302 lines (234 loc) · 20.1 KB

Case Study - Partially Unrolled 2D Convolution Grid Search

Unrolled 2D Convolution is performing the convolution operation by transforming it to a matrix-matrix multiplication and using im2col and col2im operations. Check this blog post for more information.

In this case study, we will discuss how to construct a performant implementation for Unrolled 2D Convolution on an AVX2 Machine using Accera. First, we will show how to create a parameterized Accera schedule and plan. Then we will discuss how to create a parameters grid, and how to benchmark each point in the grid in order to pick the best performant implementation.

A 2D convolution between a 3D input tensor of dimensions input_rows×input_columns×input_channels and a 4D weights tensor of dimensions kernel_rows×kernel_columns×input_channels×output_filters would result in a 3D output tensor of dimensions output_rows×output_columns×output_filters. output_rows is defined as (input_rows - kernel_rows)/row_stride + 1, while output_columns is defined as (input_columns - kernel_columns)/column_stride + 1. row_stride and column_stride control the stride for the convolution.
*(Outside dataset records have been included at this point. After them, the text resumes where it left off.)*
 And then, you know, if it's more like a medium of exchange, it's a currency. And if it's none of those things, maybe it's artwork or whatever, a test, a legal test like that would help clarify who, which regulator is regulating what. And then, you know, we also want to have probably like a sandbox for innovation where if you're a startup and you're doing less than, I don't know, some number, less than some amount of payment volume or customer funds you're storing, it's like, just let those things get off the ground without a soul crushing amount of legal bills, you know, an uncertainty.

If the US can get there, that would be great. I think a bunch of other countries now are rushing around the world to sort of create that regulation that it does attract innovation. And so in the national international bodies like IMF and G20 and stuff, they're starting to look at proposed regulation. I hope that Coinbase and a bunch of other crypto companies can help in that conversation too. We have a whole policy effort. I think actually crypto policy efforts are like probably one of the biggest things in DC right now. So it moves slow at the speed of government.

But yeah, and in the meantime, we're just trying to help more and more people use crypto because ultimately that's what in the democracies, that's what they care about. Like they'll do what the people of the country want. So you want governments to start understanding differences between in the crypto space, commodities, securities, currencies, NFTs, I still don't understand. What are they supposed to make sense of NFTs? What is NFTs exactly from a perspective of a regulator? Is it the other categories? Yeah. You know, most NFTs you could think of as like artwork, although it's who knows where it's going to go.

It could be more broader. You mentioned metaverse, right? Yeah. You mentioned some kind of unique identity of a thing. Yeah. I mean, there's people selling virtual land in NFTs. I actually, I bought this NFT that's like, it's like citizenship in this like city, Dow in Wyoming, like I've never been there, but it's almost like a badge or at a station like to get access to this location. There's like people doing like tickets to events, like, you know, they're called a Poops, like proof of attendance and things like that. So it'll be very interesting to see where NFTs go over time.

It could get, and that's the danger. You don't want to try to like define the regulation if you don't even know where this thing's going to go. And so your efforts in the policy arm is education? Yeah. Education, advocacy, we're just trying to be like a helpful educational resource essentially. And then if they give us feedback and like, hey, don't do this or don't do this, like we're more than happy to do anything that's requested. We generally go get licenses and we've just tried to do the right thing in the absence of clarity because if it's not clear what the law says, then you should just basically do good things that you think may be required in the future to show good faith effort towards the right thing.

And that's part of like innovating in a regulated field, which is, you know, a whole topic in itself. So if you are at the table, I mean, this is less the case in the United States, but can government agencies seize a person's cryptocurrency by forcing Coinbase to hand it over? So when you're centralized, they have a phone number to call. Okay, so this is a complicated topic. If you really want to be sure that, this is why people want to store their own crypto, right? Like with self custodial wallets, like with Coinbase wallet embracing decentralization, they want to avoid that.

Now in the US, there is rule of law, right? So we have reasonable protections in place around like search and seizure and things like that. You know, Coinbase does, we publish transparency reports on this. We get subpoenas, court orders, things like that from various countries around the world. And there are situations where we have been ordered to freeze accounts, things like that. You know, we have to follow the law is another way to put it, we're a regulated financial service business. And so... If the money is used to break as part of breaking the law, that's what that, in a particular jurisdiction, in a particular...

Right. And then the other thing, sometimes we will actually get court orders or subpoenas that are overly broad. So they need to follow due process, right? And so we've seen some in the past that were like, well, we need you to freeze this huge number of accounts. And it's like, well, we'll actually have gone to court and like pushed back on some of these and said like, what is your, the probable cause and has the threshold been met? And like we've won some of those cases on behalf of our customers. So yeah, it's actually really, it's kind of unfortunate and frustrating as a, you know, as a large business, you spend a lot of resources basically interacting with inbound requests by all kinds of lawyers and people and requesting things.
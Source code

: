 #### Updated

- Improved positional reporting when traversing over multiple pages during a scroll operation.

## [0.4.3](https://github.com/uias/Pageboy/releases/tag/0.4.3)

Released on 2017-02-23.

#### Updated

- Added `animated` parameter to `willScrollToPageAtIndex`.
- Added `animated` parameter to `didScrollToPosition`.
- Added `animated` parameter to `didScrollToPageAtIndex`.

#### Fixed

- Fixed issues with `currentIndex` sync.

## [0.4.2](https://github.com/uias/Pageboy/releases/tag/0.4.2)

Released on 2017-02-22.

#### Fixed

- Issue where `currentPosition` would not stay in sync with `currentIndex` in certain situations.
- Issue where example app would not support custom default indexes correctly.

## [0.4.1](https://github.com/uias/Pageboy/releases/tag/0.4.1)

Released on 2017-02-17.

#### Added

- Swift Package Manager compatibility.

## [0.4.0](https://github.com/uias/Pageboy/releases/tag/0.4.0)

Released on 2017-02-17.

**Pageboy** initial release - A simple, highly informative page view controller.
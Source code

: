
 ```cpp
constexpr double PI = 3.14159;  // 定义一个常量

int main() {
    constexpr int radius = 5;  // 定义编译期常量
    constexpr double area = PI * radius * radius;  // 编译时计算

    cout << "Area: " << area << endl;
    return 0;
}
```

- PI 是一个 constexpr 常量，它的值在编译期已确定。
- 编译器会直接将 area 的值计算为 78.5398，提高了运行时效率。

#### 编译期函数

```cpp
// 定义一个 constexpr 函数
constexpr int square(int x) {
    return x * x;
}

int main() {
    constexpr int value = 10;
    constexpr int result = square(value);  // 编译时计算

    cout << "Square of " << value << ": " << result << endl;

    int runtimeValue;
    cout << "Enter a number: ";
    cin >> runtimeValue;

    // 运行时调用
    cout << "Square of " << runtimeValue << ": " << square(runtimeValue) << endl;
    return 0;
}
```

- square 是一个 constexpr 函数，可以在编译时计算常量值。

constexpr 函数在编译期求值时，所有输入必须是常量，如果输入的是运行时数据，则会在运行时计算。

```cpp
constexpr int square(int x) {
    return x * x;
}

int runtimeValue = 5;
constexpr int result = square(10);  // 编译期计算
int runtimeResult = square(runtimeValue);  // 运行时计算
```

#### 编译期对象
The logic for the 2D covolution can be expressed in python as follows

for out_f in range(output_filters):
    for out_r in range(output_rows):
        for out_c in range(output_columns):
            for in_ch in range(input_channels):
                for k_r in range(kernel_rows):
                    for k_c in range(kernel_columns):
                        in_r = out_r * row_stride + k_r
                        in_c = out_c * column_stride + k_c
                        Output[out_r, out_c, out_f] += Input[in_r, in_c, in_ch] * Weights[k_r, k_c, in_ch, out_f]

For Unrolled Convolution, the goal is to convert the convolution operation to matrix multiplication. We can do that by using im2col operation to transform the input and the weights tensors into 2D matrices, then we multiply them. Finally, we use col2im to reshape the output back to the expected shape.

For example:

If we have a 3D input of shape (input_rows,input_columns,input_channels) and a 4D kernel of shape (kernel_rows,kernel_columns,input_channels,output_filters).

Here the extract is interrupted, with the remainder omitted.